Zastita materijala, 2014
Adsorption of arsenites and arsenates from aqueous solutions by application of modified natural inorganic materials-a kinetic study Two commercially available adsorbents, white tuff from Strmos region and a material with a commercial name Zeofit obtained from Palanka region, were investigated as possible raw materials for adsorption of arsenites and arsenates from aqueous solutions.

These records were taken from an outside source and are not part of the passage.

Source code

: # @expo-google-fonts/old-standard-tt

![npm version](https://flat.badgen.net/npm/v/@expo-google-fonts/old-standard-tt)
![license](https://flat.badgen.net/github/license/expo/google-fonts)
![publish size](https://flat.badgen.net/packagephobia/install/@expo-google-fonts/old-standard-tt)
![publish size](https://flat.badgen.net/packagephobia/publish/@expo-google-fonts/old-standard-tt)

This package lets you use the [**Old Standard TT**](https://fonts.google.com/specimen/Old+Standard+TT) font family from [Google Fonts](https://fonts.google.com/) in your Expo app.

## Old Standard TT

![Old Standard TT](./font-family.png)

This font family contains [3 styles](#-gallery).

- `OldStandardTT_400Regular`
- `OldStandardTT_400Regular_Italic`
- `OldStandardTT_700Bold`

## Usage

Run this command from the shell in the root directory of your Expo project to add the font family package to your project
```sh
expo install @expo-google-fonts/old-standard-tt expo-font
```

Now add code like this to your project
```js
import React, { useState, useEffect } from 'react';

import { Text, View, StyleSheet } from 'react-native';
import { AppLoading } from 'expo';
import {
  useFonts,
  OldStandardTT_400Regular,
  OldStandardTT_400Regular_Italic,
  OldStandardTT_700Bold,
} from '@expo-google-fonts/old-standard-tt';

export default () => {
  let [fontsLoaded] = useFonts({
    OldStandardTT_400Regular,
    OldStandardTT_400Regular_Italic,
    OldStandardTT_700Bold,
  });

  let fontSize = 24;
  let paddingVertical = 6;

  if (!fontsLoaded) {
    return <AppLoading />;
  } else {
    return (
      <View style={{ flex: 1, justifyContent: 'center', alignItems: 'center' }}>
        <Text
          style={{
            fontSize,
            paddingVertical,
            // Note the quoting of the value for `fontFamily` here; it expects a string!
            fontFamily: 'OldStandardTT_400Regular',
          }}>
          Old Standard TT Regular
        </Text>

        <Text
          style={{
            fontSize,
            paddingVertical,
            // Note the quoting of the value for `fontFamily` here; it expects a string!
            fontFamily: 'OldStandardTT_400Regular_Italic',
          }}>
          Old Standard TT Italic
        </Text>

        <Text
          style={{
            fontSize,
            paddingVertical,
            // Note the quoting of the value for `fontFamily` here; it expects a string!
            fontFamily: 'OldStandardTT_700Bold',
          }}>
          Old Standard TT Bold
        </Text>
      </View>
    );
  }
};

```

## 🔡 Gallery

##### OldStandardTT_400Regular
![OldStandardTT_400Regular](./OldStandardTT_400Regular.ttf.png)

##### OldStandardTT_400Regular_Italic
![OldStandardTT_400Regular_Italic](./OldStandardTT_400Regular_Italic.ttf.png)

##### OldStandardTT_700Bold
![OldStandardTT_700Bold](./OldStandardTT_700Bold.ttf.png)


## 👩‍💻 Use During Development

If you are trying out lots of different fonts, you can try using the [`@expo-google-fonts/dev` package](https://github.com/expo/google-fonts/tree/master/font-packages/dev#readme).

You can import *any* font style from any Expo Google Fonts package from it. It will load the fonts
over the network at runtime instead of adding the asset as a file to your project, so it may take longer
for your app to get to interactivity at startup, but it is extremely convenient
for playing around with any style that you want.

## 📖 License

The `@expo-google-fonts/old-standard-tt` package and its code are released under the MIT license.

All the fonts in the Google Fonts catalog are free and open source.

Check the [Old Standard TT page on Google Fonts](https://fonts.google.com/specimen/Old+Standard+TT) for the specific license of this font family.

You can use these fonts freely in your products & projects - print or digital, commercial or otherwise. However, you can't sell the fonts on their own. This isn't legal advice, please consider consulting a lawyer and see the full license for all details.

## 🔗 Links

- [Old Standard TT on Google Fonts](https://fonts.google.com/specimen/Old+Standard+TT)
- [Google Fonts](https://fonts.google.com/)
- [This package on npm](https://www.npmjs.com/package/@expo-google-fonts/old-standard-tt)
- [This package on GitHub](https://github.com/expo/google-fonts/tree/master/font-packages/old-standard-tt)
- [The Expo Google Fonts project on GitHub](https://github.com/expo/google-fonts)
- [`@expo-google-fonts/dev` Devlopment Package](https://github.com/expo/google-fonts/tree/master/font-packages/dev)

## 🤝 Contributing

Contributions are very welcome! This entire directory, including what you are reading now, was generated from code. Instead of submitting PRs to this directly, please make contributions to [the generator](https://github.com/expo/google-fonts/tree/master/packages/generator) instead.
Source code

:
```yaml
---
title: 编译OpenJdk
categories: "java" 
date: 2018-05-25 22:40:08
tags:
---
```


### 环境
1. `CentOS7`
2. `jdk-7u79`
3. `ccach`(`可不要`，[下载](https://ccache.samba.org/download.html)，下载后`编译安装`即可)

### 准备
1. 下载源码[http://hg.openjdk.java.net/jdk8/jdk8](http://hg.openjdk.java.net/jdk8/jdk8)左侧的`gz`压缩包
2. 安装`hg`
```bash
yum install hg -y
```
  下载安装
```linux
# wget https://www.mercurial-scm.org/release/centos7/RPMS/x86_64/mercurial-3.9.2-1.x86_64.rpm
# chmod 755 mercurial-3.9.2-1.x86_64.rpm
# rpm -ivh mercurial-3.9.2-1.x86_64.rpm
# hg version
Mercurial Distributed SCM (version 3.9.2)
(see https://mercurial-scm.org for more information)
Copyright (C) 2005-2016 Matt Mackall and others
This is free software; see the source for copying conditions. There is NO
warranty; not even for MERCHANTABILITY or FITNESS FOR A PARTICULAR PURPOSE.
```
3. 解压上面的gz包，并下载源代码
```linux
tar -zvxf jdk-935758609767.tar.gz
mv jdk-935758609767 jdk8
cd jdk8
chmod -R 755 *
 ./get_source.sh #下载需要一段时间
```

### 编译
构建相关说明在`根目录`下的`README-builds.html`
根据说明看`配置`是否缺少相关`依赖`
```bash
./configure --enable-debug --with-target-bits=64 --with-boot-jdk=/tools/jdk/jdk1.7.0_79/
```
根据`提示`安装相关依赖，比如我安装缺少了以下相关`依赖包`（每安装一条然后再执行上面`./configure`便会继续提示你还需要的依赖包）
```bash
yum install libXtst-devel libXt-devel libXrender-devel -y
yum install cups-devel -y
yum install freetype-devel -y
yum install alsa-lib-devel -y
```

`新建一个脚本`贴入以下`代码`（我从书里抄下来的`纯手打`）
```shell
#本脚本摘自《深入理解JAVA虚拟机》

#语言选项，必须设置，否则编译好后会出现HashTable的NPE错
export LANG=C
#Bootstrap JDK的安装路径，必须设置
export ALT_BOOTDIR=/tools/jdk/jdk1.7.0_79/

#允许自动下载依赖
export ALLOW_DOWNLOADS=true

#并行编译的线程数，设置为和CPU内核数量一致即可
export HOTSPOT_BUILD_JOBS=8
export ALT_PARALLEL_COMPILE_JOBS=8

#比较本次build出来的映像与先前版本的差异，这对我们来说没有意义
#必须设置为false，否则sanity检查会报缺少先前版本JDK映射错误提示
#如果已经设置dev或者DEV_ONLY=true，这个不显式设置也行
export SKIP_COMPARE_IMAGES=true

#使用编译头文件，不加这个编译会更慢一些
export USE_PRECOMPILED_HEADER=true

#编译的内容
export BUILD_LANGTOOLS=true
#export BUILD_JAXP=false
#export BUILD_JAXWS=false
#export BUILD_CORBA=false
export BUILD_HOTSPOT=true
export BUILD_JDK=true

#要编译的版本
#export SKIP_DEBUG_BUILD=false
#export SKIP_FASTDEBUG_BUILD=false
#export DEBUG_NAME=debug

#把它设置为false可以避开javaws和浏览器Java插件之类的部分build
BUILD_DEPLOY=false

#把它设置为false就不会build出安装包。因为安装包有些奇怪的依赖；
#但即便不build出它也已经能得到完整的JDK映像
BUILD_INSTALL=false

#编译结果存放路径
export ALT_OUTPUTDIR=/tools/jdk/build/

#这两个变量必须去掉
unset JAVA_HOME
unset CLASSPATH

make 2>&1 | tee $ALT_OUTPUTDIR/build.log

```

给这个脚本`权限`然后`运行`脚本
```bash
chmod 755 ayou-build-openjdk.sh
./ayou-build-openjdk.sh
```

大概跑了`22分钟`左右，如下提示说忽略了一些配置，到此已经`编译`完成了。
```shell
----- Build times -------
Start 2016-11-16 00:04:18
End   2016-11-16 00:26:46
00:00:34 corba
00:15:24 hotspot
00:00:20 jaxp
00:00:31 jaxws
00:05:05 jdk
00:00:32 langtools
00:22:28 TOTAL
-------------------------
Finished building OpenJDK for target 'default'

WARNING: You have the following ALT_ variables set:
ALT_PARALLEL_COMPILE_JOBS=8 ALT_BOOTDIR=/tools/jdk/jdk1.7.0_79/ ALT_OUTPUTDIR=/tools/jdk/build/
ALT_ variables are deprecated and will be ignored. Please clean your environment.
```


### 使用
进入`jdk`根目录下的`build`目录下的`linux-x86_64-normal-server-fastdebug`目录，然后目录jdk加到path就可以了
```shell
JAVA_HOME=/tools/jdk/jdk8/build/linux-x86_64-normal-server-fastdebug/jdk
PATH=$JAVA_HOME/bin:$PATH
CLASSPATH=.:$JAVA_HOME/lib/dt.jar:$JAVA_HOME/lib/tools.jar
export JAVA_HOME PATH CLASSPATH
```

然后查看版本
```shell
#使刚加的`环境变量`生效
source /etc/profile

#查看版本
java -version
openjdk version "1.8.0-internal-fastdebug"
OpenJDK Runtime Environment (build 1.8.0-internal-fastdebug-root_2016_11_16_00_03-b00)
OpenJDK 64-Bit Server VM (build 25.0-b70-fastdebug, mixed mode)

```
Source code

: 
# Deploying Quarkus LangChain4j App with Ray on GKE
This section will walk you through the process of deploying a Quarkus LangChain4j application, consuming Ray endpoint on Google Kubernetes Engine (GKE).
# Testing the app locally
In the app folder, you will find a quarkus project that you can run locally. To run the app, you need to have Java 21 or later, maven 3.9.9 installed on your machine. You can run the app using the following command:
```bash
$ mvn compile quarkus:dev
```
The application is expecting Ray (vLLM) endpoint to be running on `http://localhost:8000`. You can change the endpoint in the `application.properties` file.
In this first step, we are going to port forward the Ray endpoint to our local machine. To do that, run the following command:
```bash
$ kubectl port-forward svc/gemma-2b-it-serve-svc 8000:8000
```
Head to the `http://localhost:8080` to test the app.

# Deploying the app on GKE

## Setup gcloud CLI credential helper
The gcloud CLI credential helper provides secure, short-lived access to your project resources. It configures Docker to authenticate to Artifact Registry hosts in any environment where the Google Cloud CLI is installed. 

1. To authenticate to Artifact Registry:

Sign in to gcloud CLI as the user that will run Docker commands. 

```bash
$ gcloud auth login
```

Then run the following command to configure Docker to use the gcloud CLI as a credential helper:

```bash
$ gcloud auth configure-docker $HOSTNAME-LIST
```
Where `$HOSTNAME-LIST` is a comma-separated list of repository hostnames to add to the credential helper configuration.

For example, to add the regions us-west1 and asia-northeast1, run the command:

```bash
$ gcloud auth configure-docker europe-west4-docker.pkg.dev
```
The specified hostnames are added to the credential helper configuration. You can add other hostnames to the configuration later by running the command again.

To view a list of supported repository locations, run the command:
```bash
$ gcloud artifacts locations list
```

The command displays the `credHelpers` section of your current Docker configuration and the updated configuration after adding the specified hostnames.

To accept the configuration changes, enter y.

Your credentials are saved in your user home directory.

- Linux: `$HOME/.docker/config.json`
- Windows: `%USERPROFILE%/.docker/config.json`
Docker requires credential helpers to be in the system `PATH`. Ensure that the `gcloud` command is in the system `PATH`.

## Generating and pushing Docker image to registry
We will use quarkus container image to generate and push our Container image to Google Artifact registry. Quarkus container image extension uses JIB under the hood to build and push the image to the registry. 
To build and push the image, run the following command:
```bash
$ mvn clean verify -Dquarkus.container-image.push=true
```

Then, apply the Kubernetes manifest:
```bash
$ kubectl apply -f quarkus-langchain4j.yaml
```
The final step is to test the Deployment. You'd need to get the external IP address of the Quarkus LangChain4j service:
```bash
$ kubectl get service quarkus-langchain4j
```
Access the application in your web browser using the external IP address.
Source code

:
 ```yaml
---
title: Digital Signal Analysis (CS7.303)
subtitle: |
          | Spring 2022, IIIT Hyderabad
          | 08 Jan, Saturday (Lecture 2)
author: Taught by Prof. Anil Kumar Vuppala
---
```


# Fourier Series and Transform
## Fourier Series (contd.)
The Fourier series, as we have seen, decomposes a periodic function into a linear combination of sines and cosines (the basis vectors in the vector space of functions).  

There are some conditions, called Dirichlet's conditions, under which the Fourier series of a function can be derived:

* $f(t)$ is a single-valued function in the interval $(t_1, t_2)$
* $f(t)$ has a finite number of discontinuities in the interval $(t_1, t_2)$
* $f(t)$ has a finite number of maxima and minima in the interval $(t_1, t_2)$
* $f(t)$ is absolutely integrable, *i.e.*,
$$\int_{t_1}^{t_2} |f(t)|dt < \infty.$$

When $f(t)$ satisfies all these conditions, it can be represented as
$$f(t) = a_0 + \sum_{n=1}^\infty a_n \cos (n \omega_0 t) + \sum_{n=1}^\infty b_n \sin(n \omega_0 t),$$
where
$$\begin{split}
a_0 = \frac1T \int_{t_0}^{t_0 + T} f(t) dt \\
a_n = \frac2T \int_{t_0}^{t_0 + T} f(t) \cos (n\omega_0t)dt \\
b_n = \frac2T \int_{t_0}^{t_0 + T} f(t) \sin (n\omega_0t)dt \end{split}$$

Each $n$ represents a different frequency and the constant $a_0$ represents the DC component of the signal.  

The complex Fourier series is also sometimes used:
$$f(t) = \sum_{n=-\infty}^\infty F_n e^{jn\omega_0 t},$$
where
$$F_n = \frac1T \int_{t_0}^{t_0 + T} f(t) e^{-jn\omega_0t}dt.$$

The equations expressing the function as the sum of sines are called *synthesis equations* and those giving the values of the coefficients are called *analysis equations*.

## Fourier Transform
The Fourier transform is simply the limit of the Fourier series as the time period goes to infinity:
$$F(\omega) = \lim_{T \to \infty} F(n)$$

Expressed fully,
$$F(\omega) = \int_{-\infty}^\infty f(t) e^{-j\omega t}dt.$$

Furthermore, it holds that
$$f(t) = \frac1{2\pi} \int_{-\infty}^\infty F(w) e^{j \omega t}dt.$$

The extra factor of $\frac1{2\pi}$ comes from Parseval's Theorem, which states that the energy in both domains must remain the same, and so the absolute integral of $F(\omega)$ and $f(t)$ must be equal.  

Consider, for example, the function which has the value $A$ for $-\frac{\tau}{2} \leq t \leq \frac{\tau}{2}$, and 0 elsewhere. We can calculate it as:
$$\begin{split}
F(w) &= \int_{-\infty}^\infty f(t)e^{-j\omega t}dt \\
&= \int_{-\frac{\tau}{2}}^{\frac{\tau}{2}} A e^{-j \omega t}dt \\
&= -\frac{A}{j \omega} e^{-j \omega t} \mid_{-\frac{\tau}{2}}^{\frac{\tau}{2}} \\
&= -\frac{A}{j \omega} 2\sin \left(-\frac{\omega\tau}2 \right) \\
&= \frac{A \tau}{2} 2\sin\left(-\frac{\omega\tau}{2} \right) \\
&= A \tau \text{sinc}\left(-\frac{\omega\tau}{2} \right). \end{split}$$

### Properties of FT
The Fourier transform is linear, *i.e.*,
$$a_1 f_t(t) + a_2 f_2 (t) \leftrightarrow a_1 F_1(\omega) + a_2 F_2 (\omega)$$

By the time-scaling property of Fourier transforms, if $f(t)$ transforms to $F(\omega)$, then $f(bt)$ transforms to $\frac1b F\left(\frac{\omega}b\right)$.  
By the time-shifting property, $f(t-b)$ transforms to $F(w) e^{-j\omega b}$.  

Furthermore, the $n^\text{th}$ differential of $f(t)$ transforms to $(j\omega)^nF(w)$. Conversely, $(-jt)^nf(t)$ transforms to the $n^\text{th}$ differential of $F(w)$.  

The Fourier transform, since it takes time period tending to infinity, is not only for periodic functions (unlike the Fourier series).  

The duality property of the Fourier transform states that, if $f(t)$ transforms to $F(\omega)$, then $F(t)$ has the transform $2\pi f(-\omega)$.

These raw materials were modified through chemical insertion of iron within the basic material structure and ionic substitution of calcium and magnesium ions with sodium ions in order to improve the sorptive and ion-exchange properties of studied raw materials. Obtained results from the experimental study of the adsorption of arsenic ions from simulated aqueous solutions suggest that the Zeofit material produced better results than the white tuff material, which showed satisfactory adsorption efficiency only at lower arsenic ions concentrations. Drinking water from the water supply system in Skopje was used for preparation of the studied arsenic ions solutions. Performed kinetic study and resulting kinetic models for both materials, generated a kinetic model of first order for the white tuff material, whereas the Zeofit material adsorption kinetics indicated a pseudosecond order.